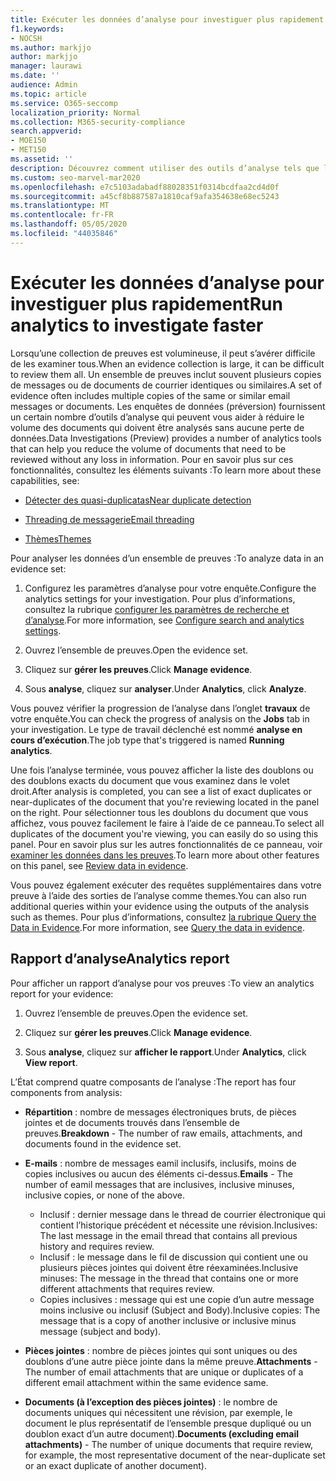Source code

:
 ```yaml
---
title: Exécuter les données d’analyse pour investiguer plus rapidement
f1.keywords:
- NOCSH
ms.author: markjjo
author: markjjo
manager: laurawi
ms.date: ''
audience: Admin
ms.topic: article
ms.service: O365-seccomp
localization_priority: Normal
ms.collection: M365-security-compliance
search.appverid:
- MOE150
- MET150
ms.assetid: ''
description: Découvrez comment utiliser des outils d’analyse tels que la détection des doublons, le Threading de messagerie électronique et les thèmes pour accélérer vos analyses.
ms.custom: seo-marvel-mar2020
ms.openlocfilehash: e7c5103adabadf88028351f0314bcdfaa2cd4d0f
ms.sourcegitcommit: a45cf8b887587a1810caf9afa354638e68ec5243
ms.translationtype: MT
ms.contentlocale: fr-FR
ms.lasthandoff: 05/05/2020
ms.locfileid: "44035846"
---
```

# <a name="run-analytics-to-investigate-faster"></a><span data-ttu-id="da79d-103">Exécuter les données d’analyse pour investiguer plus rapidement</span><span class="sxs-lookup"><span data-stu-id="da79d-103">Run analytics to investigate faster</span></span>

<span data-ttu-id="da79d-104">Lorsqu’une collection de preuves est volumineuse, il peut s’avérer difficile de les examiner tous.</span><span class="sxs-lookup"><span data-stu-id="da79d-104">When an evidence collection is large, it can be difficult to review them all.</span></span> <span data-ttu-id="da79d-105">Un ensemble de preuves inclut souvent plusieurs copies de messages ou de documents de courrier identiques ou similaires.</span><span class="sxs-lookup"><span data-stu-id="da79d-105">A set of evidence often includes multiple copies of the same or similar email messages or documents.</span></span> <span data-ttu-id="da79d-106">Les enquêtes de données (préversion) fournissent un certain nombre d’outils d’analyse qui peuvent vous aider à réduire le volume des documents qui doivent être analysés sans aucune perte de données.</span><span class="sxs-lookup"><span data-stu-id="da79d-106">Data Investigations (Preview) provides a number of analytics tools that can help you reduce the volume of documents that need to be reviewed without any loss in information.</span></span> <span data-ttu-id="da79d-107">Pour en savoir plus sur ces fonctionnalités, consultez les éléments suivants :</span><span class="sxs-lookup"><span data-stu-id="da79d-107">To learn more about these capabilities, see:</span></span>

- [<span data-ttu-id="da79d-108">Détecter des quasi-duplicatas</span><span class="sxs-lookup"><span data-stu-id="da79d-108">Near duplicate detection</span></span>](near-duplicates.md)

- [<span data-ttu-id="da79d-109">Threading de messagerie</span><span class="sxs-lookup"><span data-stu-id="da79d-109">Email threading</span></span>](email-threading.md)

- [<span data-ttu-id="da79d-110">Thèmes</span><span class="sxs-lookup"><span data-stu-id="da79d-110">Themes</span></span>](themes.md)

<span data-ttu-id="da79d-111">Pour analyser les données d’un ensemble de preuves :</span><span class="sxs-lookup"><span data-stu-id="da79d-111">To analyze data in an evidence set:</span></span>

1. <span data-ttu-id="da79d-112">Configurez les paramètres d’analyse pour votre enquête.</span><span class="sxs-lookup"><span data-stu-id="da79d-112">Configure the analytics settings for your investigation.</span></span> <span data-ttu-id="da79d-113">Pour plus d’informations, consultez la rubrique [configurer les paramètres de recherche et d’analyse](configure-search-analytics-settings.md).</span><span class="sxs-lookup"><span data-stu-id="da79d-113">For more information, see [Configure search and analytics settings](configure-search-analytics-settings.md).</span></span>

2. <span data-ttu-id="da79d-114">Ouvrez l’ensemble de preuves.</span><span class="sxs-lookup"><span data-stu-id="da79d-114">Open the evidence set.</span></span>

3. <span data-ttu-id="da79d-115">Cliquez sur **gérer les preuves**.</span><span class="sxs-lookup"><span data-stu-id="da79d-115">Click **Manage evidence**.</span></span>

4. <span data-ttu-id="da79d-116">Sous **analyse**, cliquez sur **analyser**.</span><span class="sxs-lookup"><span data-stu-id="da79d-116">Under **Analytics**, click **Analyze**.</span></span>

<span data-ttu-id="da79d-117">Vous pouvez vérifier la progression de l’analyse dans l’onglet **travaux** de votre enquête.</span><span class="sxs-lookup"><span data-stu-id="da79d-117">You can check the progress of analysis on the **Jobs** tab in your investigation.</span></span> <span data-ttu-id="da79d-118">Le type de travail déclenché est nommé **analyse en cours d’exécution**.</span><span class="sxs-lookup"><span data-stu-id="da79d-118">The job type that's triggered is named **Running analytics**.</span></span>

 <span data-ttu-id="da79d-119">Une fois l’analyse terminée, vous pouvez afficher la liste des doublons ou des doublons exacts du document que vous examinez dans le volet droit.</span><span class="sxs-lookup"><span data-stu-id="da79d-119">After analysis is completed, you can see a list of exact duplicates or near-duplicates of the document that you're reviewing located in the panel on the right.</span></span> <span data-ttu-id="da79d-120">Pour sélectionner tous les doublons du document que vous affichez, vous pouvez facilement le faire à l’aide de ce panneau.</span><span class="sxs-lookup"><span data-stu-id="da79d-120">To select all duplicates of the document you're viewing, you can easily do so using this panel.</span></span> <span data-ttu-id="da79d-121">Pour en savoir plus sur les autres fonctionnalités de ce panneau, voir [examiner les données dans les preuves](review-data-in-evidence.md).</span><span class="sxs-lookup"><span data-stu-id="da79d-121">To learn more about other features on this panel, see [Review data in evidence](review-data-in-evidence.md).</span></span> 

<span data-ttu-id="da79d-122">Vous pouvez également exécuter des requêtes supplémentaires dans votre preuve à l’aide des sorties de l’analyse comme themes.</span><span class="sxs-lookup"><span data-stu-id="da79d-122">You can also run additional queries within your evidence using the outputs of the analysis such as themes.</span></span> <span data-ttu-id="da79d-123">Pour plus d’informations, consultez [la rubrique Query the Data in Evidence](evidence-query.md).</span><span class="sxs-lookup"><span data-stu-id="da79d-123">For more information, see [Query the data in evidence](evidence-query.md).</span></span>

## <a name="analytics-report"></a><span data-ttu-id="da79d-124">Rapport d’analyse</span><span class="sxs-lookup"><span data-stu-id="da79d-124">Analytics report</span></span>

<span data-ttu-id="da79d-125">Pour afficher un rapport d’analyse pour vos preuves :</span><span class="sxs-lookup"><span data-stu-id="da79d-125">To view an analytics report for your evidence:</span></span>

1. <span data-ttu-id="da79d-126">Ouvrez l’ensemble de preuves.</span><span class="sxs-lookup"><span data-stu-id="da79d-126">Open the evidence set.</span></span>

2. <span data-ttu-id="da79d-127">Cliquez sur **gérer les preuves**.</span><span class="sxs-lookup"><span data-stu-id="da79d-127">Click **Manage evidence**.</span></span>

3. <span data-ttu-id="da79d-128">Sous **analyse**, cliquez sur **afficher le rapport**.</span><span class="sxs-lookup"><span data-stu-id="da79d-128">Under **Analytics**, click **View report**.</span></span>

<span data-ttu-id="da79d-129">L’État comprend quatre composants de l’analyse :</span><span class="sxs-lookup"><span data-stu-id="da79d-129">The report has four components from analysis:</span></span>

- <span data-ttu-id="da79d-130">**Répartition** : nombre de messages électroniques bruts, de pièces jointes et de documents trouvés dans l’ensemble de preuves.</span><span class="sxs-lookup"><span data-stu-id="da79d-130">**Breakdown** - The number of raw emails, attachments, and documents found in the evidence set.</span></span>

- <span data-ttu-id="da79d-131">**E-mails** : nombre de messages eamil inclusifs, inclusifs, moins de copies inclusives ou aucun des éléments ci-dessus.</span><span class="sxs-lookup"><span data-stu-id="da79d-131">**Emails** - The number of eamil messages that are inclusives, inclusive minuses, inclusive copies, or none of the above.</span></span>
   - <span data-ttu-id="da79d-132">Inclusif : dernier message dans le thread de courrier électronique qui contient l’historique précédent et nécessite une révision.</span><span class="sxs-lookup"><span data-stu-id="da79d-132">Inclusives: The last message in the email thread that contains all previous history and requires review.</span></span>
   - <span data-ttu-id="da79d-133">Inclusif : le message dans le fil de discussion qui contient une ou plusieurs pièces jointes qui doivent être réexaminées.</span><span class="sxs-lookup"><span data-stu-id="da79d-133">Inclusive minuses: The message in the thread that contains one or more different attachments that requires review.</span></span>
   - <span data-ttu-id="da79d-134">Copies inclusives : message qui est une copie d’un autre message moins inclusive ou inclusif (Subject and Body).</span><span class="sxs-lookup"><span data-stu-id="da79d-134">Inclusive copies: The message that is a copy of another inclusive or inclusive minus message (subject and body).</span></span>

- <span data-ttu-id="da79d-135">**Pièces jointes** : nombre de pièces jointes qui sont uniques ou des doublons d’une autre pièce jointe dans la même preuve.</span><span class="sxs-lookup"><span data-stu-id="da79d-135">**Attachments** - The number of email attachments that are unique or duplicates of a different email attachment within the same evidence same.</span></span>

- <span data-ttu-id="da79d-136">**Documents (à l’exception des pièces jointes)** : le nombre de documents uniques qui nécessitent une révision, par exemple, le document le plus représentatif de l’ensemble presque dupliqué ou un doublon exact d’un autre document).</span><span class="sxs-lookup"><span data-stu-id="da79d-136">**Documents (excluding email attachments)** - The number of unique documents that require review, for example, the most representative document of the near-duplicate set or an exact duplicate of another document).</span></span>
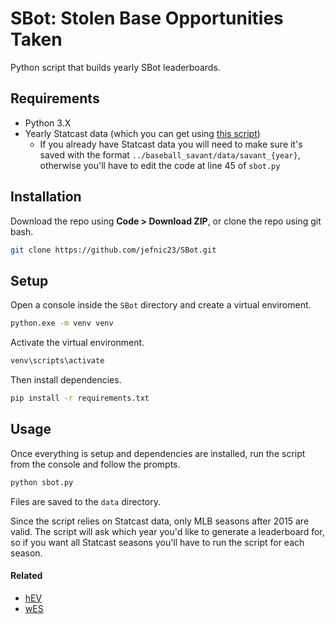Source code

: # SBot: Stolen Base Opportunities Taken

Python script that builds yearly SBot leaderboards.

## Requirements

- Python 3.X
- Yearly Statcast data (which you can get using [this script](https://github.com/jefnic23/baseball_savant_scraper))
  - If you already have Statcast data you will need to make sure it's saved with the format `../baseball_savant/data/savant_{year}`, otherwise you'll have to edit the code at line 45 of `sbot.py`

## Installation

Download the repo using **Code > Download ZIP**, or clone the repo using git bash.

```bash
git clone https://github.com/jefnic23/SBot.git
```

## Setup

Open a console inside the `SBot` directory and create a virtual enviroment. 

```bash
python.exe -m venv venv
```

Activate the virtual environment.

```bash
venv\scripts\activate
```

Then install dependencies.

```bash
pip install -r requirements.txt
```

## Usage

Once everything is setup and dependencies are installed, run the script from the console and follow the prompts. 

```bash
python sbot.py
```

Files are saved to the `data` directory.

Since the script relies on Statcast data, only MLB seasons after 2015 are valid. The script will ask which year you'd like to generate a leaderboard for, so if you want all Statcast seasons you'll have to run the script for each season.

#### Related

- [hEV](https://github.com/jefnic23/hEV)
- [wES](https://github.com/jefnic23/wES)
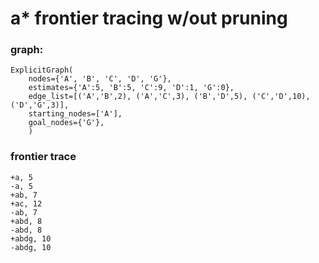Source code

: # a* frontier tracing w/out pruning

### graph:
```
ExplicitGraph(
    nodes={'A', 'B', 'C', 'D', 'G'},
    estimates={'A':5, 'B':5, 'C':9, 'D':1, 'G':0},
    edge_list=[('A','B',2), ('A','C',3), ('B','D',5), ('C','D',10), ('D','G',3)],
    starting_nodes=['A'],
    goal_nodes={'G'},
    )
```

### frontier trace
```
+a, 5
-a, 5
+ab, 7
+ac, 12
-ab, 7
+abd, 8
-abd, 8
+abdg, 10
-abdg, 10
```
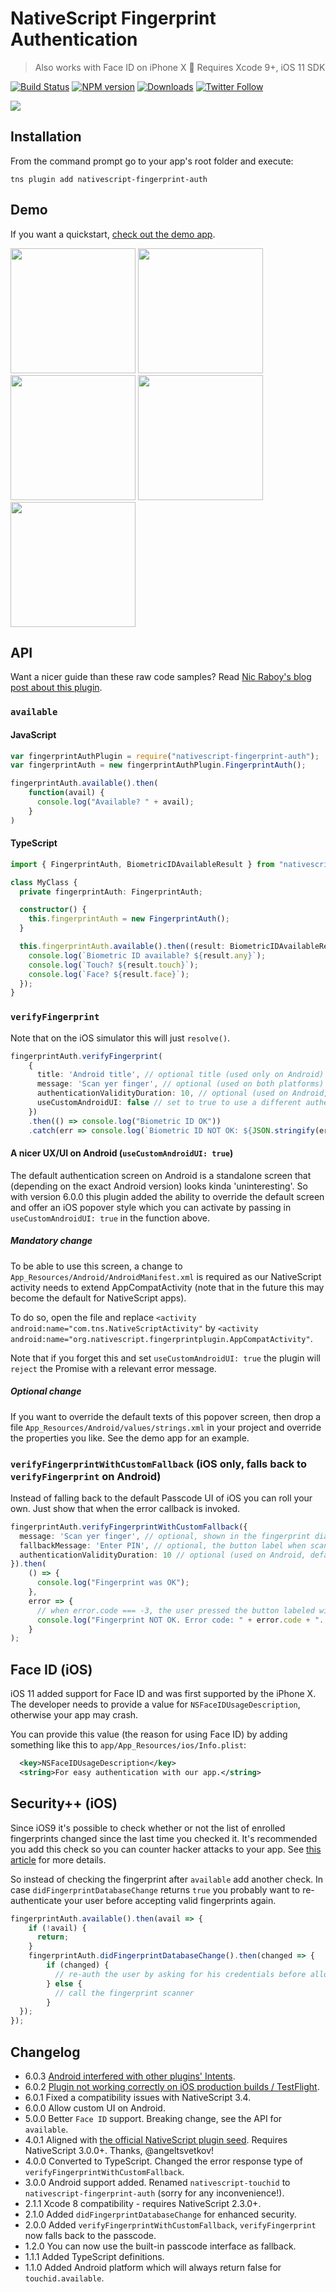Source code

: # NativeScript Fingerprint Authentication

> Also works with Face ID on iPhone X 🚀
> Requires Xcode 9+, iOS 11 SDK

[![Build Status][build-status]][build-url]
[![NPM version][npm-image]][npm-url]
[![Downloads][downloads-image]][npm-url]
[![Twitter Follow][twitter-image]][twitter-url]

[build-status]:https://travis-ci.org/EddyVerbruggen/nativescript-fingerprint-auth.svg?branch=master
[build-url]:https://travis-ci.org/EddyVerbruggen/nativescript-fingerprint-auth
[npm-image]:http://img.shields.io/npm/v/nativescript-fingerprint-auth.svg
[npm-url]:https://npmjs.org/package/nativescript-fingerprint-auth
[downloads-image]:http://img.shields.io/npm/dm/nativescript-fingerprint-auth.svg
[twitter-image]:https://img.shields.io/twitter/follow/eddyverbruggen.svg?style=social&label=Follow%20me
[twitter-url]:https://twitter.com/eddyverbruggen

<img src="https://github.com/EddyVerbruggen/nativescript-fingerprint-auth/raw/master/media/fingerprint.png" />

## Installation
From the command prompt go to your app's root folder and execute:
```
tns plugin add nativescript-fingerprint-auth
```

## Demo
If you want a quickstart, [check out the demo app](https://github.com/EddyVerbruggen/nativescript-fingerprint-auth/tree/master/demo).

<img src="https://raw.githubusercontent.com/EddyVerbruggen/nativescript-fingerprint-auth/master/media/ios-demo-01.png" width="200px" /> <img src="https://raw.githubusercontent.com/EddyVerbruggen/nativescript-fingerprint-auth/master/media/ios-demo-02.png" width="200px" /> <img src="https://raw.githubusercontent.com/EddyVerbruggen/nativescript-fingerprint-auth/master/media/ios-demo-03.png" width="200px" /> <img src="https://raw.githubusercontent.com/EddyVerbruggen/nativescript-fingerprint-auth/master/media/ios-demo-04.png" width="200px" /> <img src="https://raw.githubusercontent.com/EddyVerbruggen/nativescript-fingerprint-auth/master/media/ios-demo-05.png" width="200px" />

## API
Want a nicer guide than these raw code samples? Read [Nic Raboy's blog post about this plugin](https://www.thepolyglotdeveloper.com/2016/03/add-touch-id-authentication-support-to-your-nativescript-app/).

### `available`

#### JavaScript
```js
var fingerprintAuthPlugin = require("nativescript-fingerprint-auth");
var fingerprintAuth = new fingerprintAuthPlugin.FingerprintAuth();

fingerprintAuth.available().then(
    function(avail) {
      console.log("Available? " + avail);
    }
)
```

#### TypeScript

```typescript
import { FingerprintAuth, BiometricIDAvailableResult } from "nativescript-fingerprint-auth";

class MyClass {
  private fingerprintAuth: FingerprintAuth;

  constructor() {
    this.fingerprintAuth = new FingerprintAuth();
  }

  this.fingerprintAuth.available().then((result: BiometricIDAvailableResult) => {
    console.log(`Biometric ID available? ${result.any}`);
    console.log(`Touch? ${result.touch}`);
    console.log(`Face? ${result.face}`);
  });
}
```

### `verifyFingerprint`
Note that on the iOS simulator this will just `resolve()`.

```typescript
fingerprintAuth.verifyFingerprint(
	{
	  title: 'Android title', // optional title (used only on Android)
	  message: 'Scan yer finger', // optional (used on both platforms) - for FaceID on iOS see the notes about NSFaceIDUsageDescription
	  authenticationValidityDuration: 10, // optional (used on Android, default 5)
	  useCustomAndroidUI: false // set to true to use a different authentication screen (see below)
	})
	.then(() => console.log("Biometric ID OK"))
	.catch(err => console.log(`Biometric ID NOT OK: ${JSON.stringify(err)}`));
```

#### A nicer UX/UI on Android (`useCustomAndroidUI: true`)
The default authentication screen on Android is a standalone screen that (depending on the exact Android version) looks kinda 'uninteresting'.
So with version 6.0.0 this plugin added the ability to override the default screen and offer an iOS popover style which you can activate by passing in `useCustomAndroidUI: true` in the function above.

##### Mandatory change
To be able to use this screen, a change to `App_Resources/Android/AndroidManifest.xml` is required as our NativeScript activity needs to extend AppCompatActivity (note that in the future this may become the default for NativeScript apps).

To do so, open the file and replace `<activity android:name="com.tns.NativeScriptActivity"` by `<activity android:name="org.nativescript.fingerprintplugin.AppCompatActivity"`.

Note that if you forget this and set `useCustomAndroidUI: true` the plugin will `reject` the Promise with a relevant error message.

##### Optional change
If you want to override the default texts of this popover screen, then drop a file `App_Resources/Android/values/strings.xml` in your project and override the properties you like. See the demo app for an example.

### `verifyFingerprintWithCustomFallback` (iOS only, falls back to `verifyFingerprint` on Android)
Instead of falling back to the default Passcode UI of iOS you can roll your own.
Just show that when the error callback is invoked.

```typescript
fingerprintAuth.verifyFingerprintWithCustomFallback({
  message: 'Scan yer finger', // optional, shown in the fingerprint dialog (default: 'Scan your finger').
  fallbackMessage: 'Enter PIN', // optional, the button label when scanning fails (default: 'Enter password').
  authenticationValidityDuration: 10 // optional (used on Android, default 5)
}).then(
    () => {
      console.log("Fingerprint was OK");
    },
    error => {
      // when error.code === -3, the user pressed the button labeled with your fallbackMessage
      console.log("Fingerprint NOT OK. Error code: " + error.code + ". Error message: " + error.message);
    }
);
```

## Face ID (iOS)
iOS 11 added support for Face ID and was first supported by the iPhone X.
The developer needs to provide a value for `NSFaceIDUsageDescription`, otherwise your app may crash.

You can provide this value (the reason for using Face ID) by adding something like this to `app/App_Resources/ios/Info.plist`:

```xml
  <key>NSFaceIDUsageDescription</key>
  <string>For easy authentication with our app.</string>
``` 
 
## Security++ (iOS)
Since iOS9 it's possible to check whether or not the list of enrolled fingerprints changed since
the last time you checked it. It's recommended you add this check so you can counter hacker attacks
to your app. See [this article](https://godpraksis.no/2016/03/fingerprint-trojan/) for more details.

So instead of checking the fingerprint after `available` add another check.
In case `didFingerprintDatabaseChange` returns `true` you probably want to re-authenticate your user
before accepting valid fingerprints again.

```typescript
fingerprintAuth.available().then(avail => {
    if (!avail) {
      return;
    }
    fingerprintAuth.didFingerprintDatabaseChange().then(changed => {
        if (changed) {
          // re-auth the user by asking for his credentials before allowing a fingerprint scan again
        } else {
          // call the fingerprint scanner
        }
  });
});
```

## Changelog
- 6.0.3  [Android interfered with other plugins' Intents](https://github.com/EddyVerbruggen/nativescript-fingerprint-auth/pull/28).
- 6.0.2  [Plugin not working correctly on iOS production builds / TestFlight](https://github.com/EddyVerbruggen/nativescript-fingerprint-auth/issues/27).
- 6.0.1  Fixed a compatibility issues with NativeScript 3.4.
- 6.0.0  Allow custom UI on Android.
- 5.0.0  Better `Face ID` support. Breaking change, see the API for `available`.
- 4.0.1  Aligned with [the official NativeScript plugin seed](https://github.com/NativeScript/nativescript-plugin-seed). Requires NativeScript 3.0.0+. Thanks, @angeltsvetkov!
- 4.0.0  Converted to TypeScript. Changed the error response type of `verifyFingerprintWithCustomFallback`.
- 3.0.0  Android support added. Renamed `nativescript-touchid` to `nativescript-fingerprint-auth` (sorry for any inconvenience!).
- 2.1.1  Xcode 8 compatibility - requires NativeScript 2.3.0+.
- 2.1.0  Added `didFingerprintDatabaseChange` for enhanced security.
- 2.0.0  Added `verifyFingerprintWithCustomFallback`, `verifyFingerprint` now falls back to the passcode.
- 1.2.0  You can now use the built-in passcode interface as fallback.
- 1.1.1  Added TypeScript definitions.
- 1.1.0  Added Android platform which will always return false for `touchid.available`.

- - -

● **PROBLEM TO SOLVE**
Please return every line of the material above that includes "themes".

● **EXERCISE ANSWER**
- [<span data-ttu-id="da79d-110">Thèmes</span><span class="sxs-lookup"><span data-stu-id="da79d-110">Themes</span></span>](themes.md)
<span data-ttu-id="da79d-122">Vous pouvez également exécuter des requêtes supplémentaires dans votre preuve à l’aide des sorties de l’analyse comme themes.</span><span class="sxs-lookup"><span data-stu-id="da79d-122">You can also run additional queries within your evidence using the outputs of the analysis such as themes.</span></span> <span data-ttu-id="da79d-123">Pour plus d’informations, consultez [la rubrique Query the Data in Evidence](evidence-query.md).</span><span class="sxs-lookup"><span data-stu-id="da79d-123">For more information, see [Query the data in evidence](evidence-query.md).</span></span>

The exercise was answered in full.